OFG Bancorp (OFG) Net Margin Of 32.9% Reinforces Bullish Quality Narratives

OFG Bancorp +1.26%

OFG Bancorp

OFG

42.66

+1.26%

OFG Bancorp (OFG) closed out FY 2025 with fourth quarter revenue of US$152.4 million and EPS of US$1.26, while trailing twelve month revenue came in at US$623.9 million and EPS at US$4.63. Over recent periods, revenue has ranged from US$152.5 million in Q4 2024 to US$160.7 million in Q2 2025, with quarterly EPS moving from US$1.10 in Q4 2024 to US$1.26 in Q4 2025 and trailing net income reaching US$205.1 million. This context frames how investors may look at the bank’s approach to managing profitability and margins through this cycle.

See our full analysis for OFG Bancorp.

With the headline numbers on the table, the next step is to see how this earnings profile lines up against the widely followed stories around OFG, highlighting where the data supports the narrative and where it pushes back.

NYSE:OFG Earnings & Revenue History as at Jan 2026
NYSE:OFG Earnings & Revenue History as at Jan 2026

32.9% net margin and what it says about quality

  • On a trailing basis, OFG converted US$623.9 million of revenue into US$205.1 million of net income, which works out to a 32.9% net margin compared with 31.5% a year earlier.
  • Bulls point to this margin level as support for a quality story, but the data cuts both ways:
    • Five year earnings growth of 13.1% per year lines up with that 32.9% margin and suggests the bank has been able to turn revenue into profit consistently, while one year earnings growth of 3.5% sits well below that multi year pace.
    • Quarter by quarter in FY 2025, net income excluding extra items ranged from US$45.6 million in Q1 to US$55.9 million in Q4, which backs up the idea that profitability is solid, yet the slower recent growth rate keeps the bullish case grounded in what has actually shown up in the numbers.
To see how this profitability profile fits into the broader long term story, have a look at how other investors are framing OFG’s potential and risks: 📊 Read the full OFG Bancorp Consensus Narrative.
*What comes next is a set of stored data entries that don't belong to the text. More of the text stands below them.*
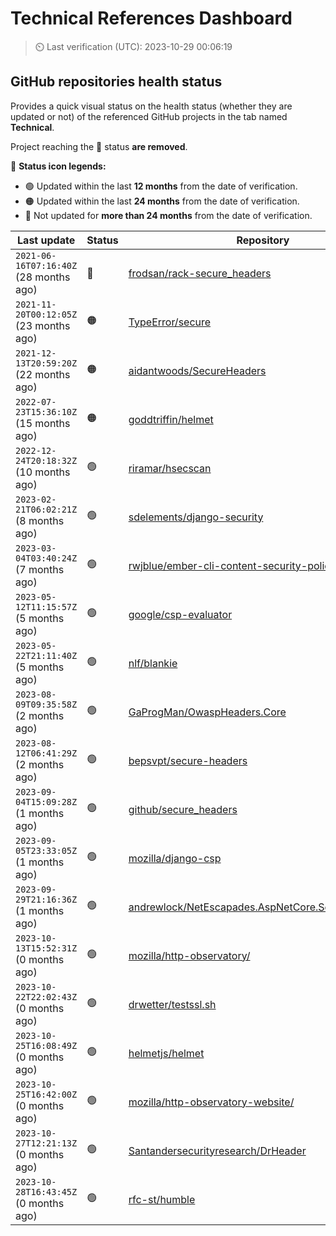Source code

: 
# Technical References Dashboard

> :timer_clock: Last verification (UTC): 2023-10-29 00:06:19

## GitHub repositories health status

Provides a quick visual status on the health status (whether they are updated or not) of the referenced GitHub projects in the tab named **Technical**.

Project reaching the :red_circle: status **are removed**.

:speech_balloon: **Status icon legends:**

* :green_circle: Updated within the last **12 months** from the date of verification.
* :orange_circle: Updated within the last **24 months** from the date of verification.
* :red_circle: Not updated for **more than 24 months** from the date of verification.

| Last update | Status | Repository |
| --- | --- | --- |
| `2021-06-16T07:16:40Z` (28 months ago) | :red_circle: | [frodsan/rack-secure_headers](https://github.com/frodsan/rack-secure_headers) |
| `2021-11-20T00:12:05Z` (23 months ago) | :orange_circle: | [TypeError/secure](https://github.com/TypeError/secure) |
| `2021-12-13T20:59:20Z` (22 months ago) | :orange_circle: | [aidantwoods/SecureHeaders](https://github.com/aidantwoods/SecureHeaders) |
| `2022-07-23T15:36:10Z` (15 months ago) | :orange_circle: | [goddtriffin/helmet](https://github.com/goddtriffin/helmet) |
| `2022-12-24T20:18:32Z` (10 months ago) | :green_circle: | [riramar/hsecscan](https://github.com/riramar/hsecscan) |
| `2023-02-21T06:02:21Z` (8 months ago) | :green_circle: | [sdelements/django-security](https://github.com/sdelements/django-security) |
| `2023-03-04T03:40:24Z` (7 months ago) | :green_circle: | [rwjblue/ember-cli-content-security-policy/](https://github.com/rwjblue/ember-cli-content-security-policy/) |
| `2023-05-12T11:15:57Z` (5 months ago) | :green_circle: | [google/csp-evaluator](https://github.com/google/csp-evaluator) |
| `2023-05-22T21:11:40Z` (5 months ago) | :green_circle: | [nlf/blankie](https://github.com/nlf/blankie) |
| `2023-08-09T09:35:58Z` (2 months ago) | :green_circle: | [GaProgMan/OwaspHeaders.Core](https://github.com/GaProgMan/OwaspHeaders.Core) |
| `2023-08-12T06:41:29Z` (2 months ago) | :green_circle: | [bepsvpt/secure-headers](https://github.com/bepsvpt/secure-headers) |
| `2023-09-04T15:09:28Z` (1 months ago) | :green_circle: | [github/secure_headers](https://github.com/github/secure_headers) |
| `2023-09-05T23:33:05Z` (1 months ago) | :green_circle: | [mozilla/django-csp](https://github.com/mozilla/django-csp) |
| `2023-09-29T21:16:36Z` (1 months ago) | :green_circle: | [andrewlock/NetEscapades.AspNetCore.SecurityHeaders](https://github.com/andrewlock/NetEscapades.AspNetCore.SecurityHeaders) |
| `2023-10-13T15:52:31Z` (0 months ago) | :green_circle: | [mozilla/http-observatory/](https://github.com/mozilla/http-observatory/) |
| `2023-10-22T22:02:43Z` (0 months ago) | :green_circle: | [drwetter/testssl.sh](https://github.com/drwetter/testssl.sh) |
| `2023-10-25T16:08:49Z` (0 months ago) | :green_circle: | [helmetjs/helmet](https://github.com/helmetjs/helmet) |
| `2023-10-25T16:42:00Z` (0 months ago) | :green_circle: | [mozilla/http-observatory-website/](https://github.com/mozilla/http-observatory-website/) |
| `2023-10-27T12:21:13Z` (0 months ago) | :green_circle: | [Santandersecurityresearch/DrHeader](https://github.com/Santandersecurityresearch/DrHeader) |
| `2023-10-28T16:43:45Z` (0 months ago) | :green_circle: | [rfc-st/humble](https://github.com/rfc-st/humble) |

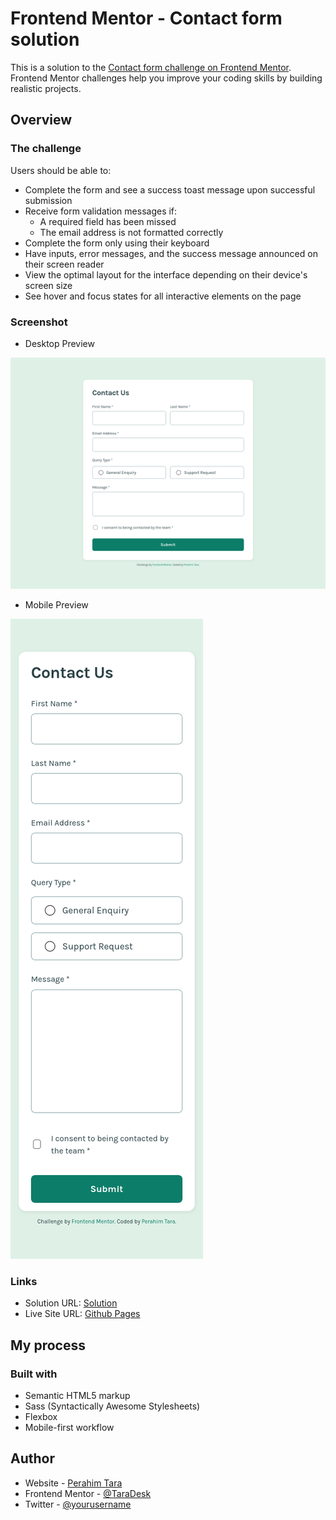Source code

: # Frontend Mentor - Contact form solution

This is a solution to the [Contact form challenge on Frontend Mentor](https://www.frontendmentor.io/challenges/contact-form--G-hYlqKJj). Frontend Mentor challenges help you improve your coding skills by building realistic projects. 

## Overview

### The challenge

Users should be able to:

- Complete the form and see a success toast message upon successful submission
- Receive form validation messages if:
  - A required field has been missed
  - The email address is not formatted correctly
- Complete the form only using their keyboard
- Have inputs, error messages, and the success message announced on their screen reader
- View the optimal layout for the interface depending on their device's screen size
- See hover and focus states for all interactive elements on the page

### Screenshot

- Desktop Preview

![Design preview for the Contact form coding challenge](./images/screenshot/Screenshot_2025-03-04_14-00-06.png)

- Mobile Preview

![Design preview for the Contact form coding challenge](./images/screenshot/Screenshot_2025-03-04_13-59-45.png)

### Links

- Solution URL: [Solution](https://github.com/TaraDesk/code-in-practice-jr/tree/main/contact-form-main)
- Live Site URL: [Github Pages](https://taradesk.github.io/code-in-practice-jr/contact-form-main/index.html)

## My process

### Built with

- Semantic HTML5 markup
- Sass (Syntactically Awesome Stylesheets)
- Flexbox
- Mobile-first workflow

## Author

- Website - [Perahim Tara](https://www.your-site.com)
- Frontend Mentor - [@TaraDesk](https://www.frontendmentor.io/profile/TaraDesk)
- Twitter - [@yourusername](https://www.twitter.com/yourusername)
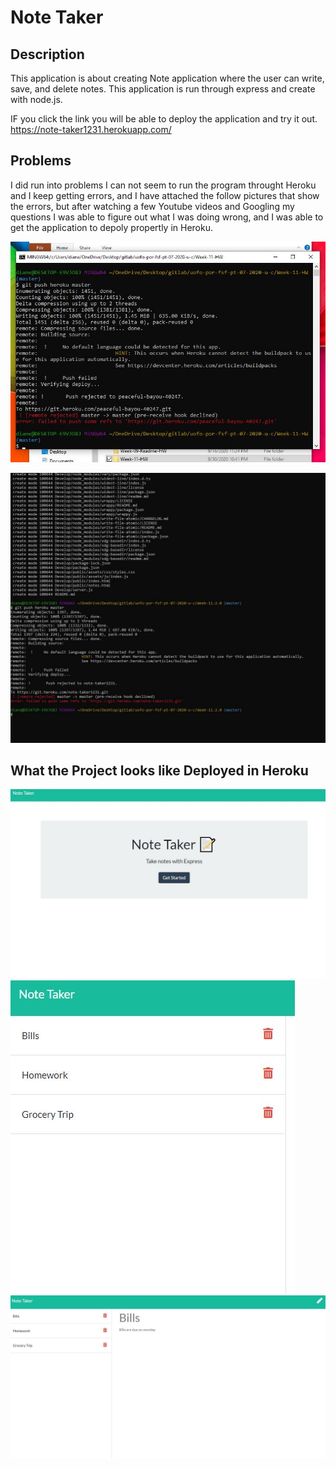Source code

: # Note Taker

## Description
This application is about creating Note application where the user can write, save, and delete notes. This application is run through express and create with node.js. 

IF you click the link you will be able to deploy the application and try it out. 
https://note-taker1231.herokuapp.com/

## Problems 
I did run into problems I can not seem to run the program throught Heroku and I keep getting errors, and I have attached the follow pictures that show the errors, but after watching a few Youtube videos and Googling my questions I was able to figure out what I was doing wrong, and I was able to get the application to depoly propertly in Heroku. 

![alt text](Picture/hw11.JPG)

![alt text](Picture/hw112.JPG)


## What the Project looks like Deployed in Heroku

![alt text](Picture/hw11_pic1.JPG)
![alt text](Picture/hw11_3.JPG)
![alt text](Picture/hw11_2.JPG)

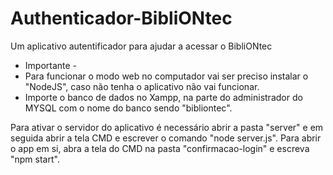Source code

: # Authenticador-BibliONtec
Um aplicativo autentificador para ajudar a acessar o BibliONtec

- Importante -
 -  Para funcionar o modo web no computador vai ser preciso instalar o "NodeJS", caso não tenha o aplicativo não vai funcionar.
 -  Importe o banco de dados no Xampp, na parte do administrador do MYSQL com o nome do banco sendo "bibliontec".

 Para ativar o servidor do aplicativo é necessário abrir a pasta "server" e em seguida abrir a tela CMD e escrever o comando "node server.js". Para abrir o app em si, abra a tela do CMD na pasta "confirmacao-login" e escreva "npm start".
Loan book, asset quality and earnings risk

  • Total loans in the quarterly data sit in the US$7.8b to US$8.2b range, alongside non performing loans moving from US$79.6 million in Q3 2024 to US$99.0 million in Q3 2025, which gives you a sense of the credit exposure behind those profits.
  • Bears focus on the earnings risk in the forecasts and these balance sheet figures:
    • The supplied analysis flags that earnings are expected to decline by about 2% per year over the next three years, and the uptick in non performing loans from US$82.98 million in Q4 2024 to US$99.04 million in Q3 2025 fits with that more cautious stance on future profitability.
    • At the same time, OFG still produced trailing net income of US$205.1 million on that loan base, so while the risk side of the debate leans on the forward looking 2% annual decline, the recent credit and profit numbers show the bank is entering that phase from a position of currently healthy earnings.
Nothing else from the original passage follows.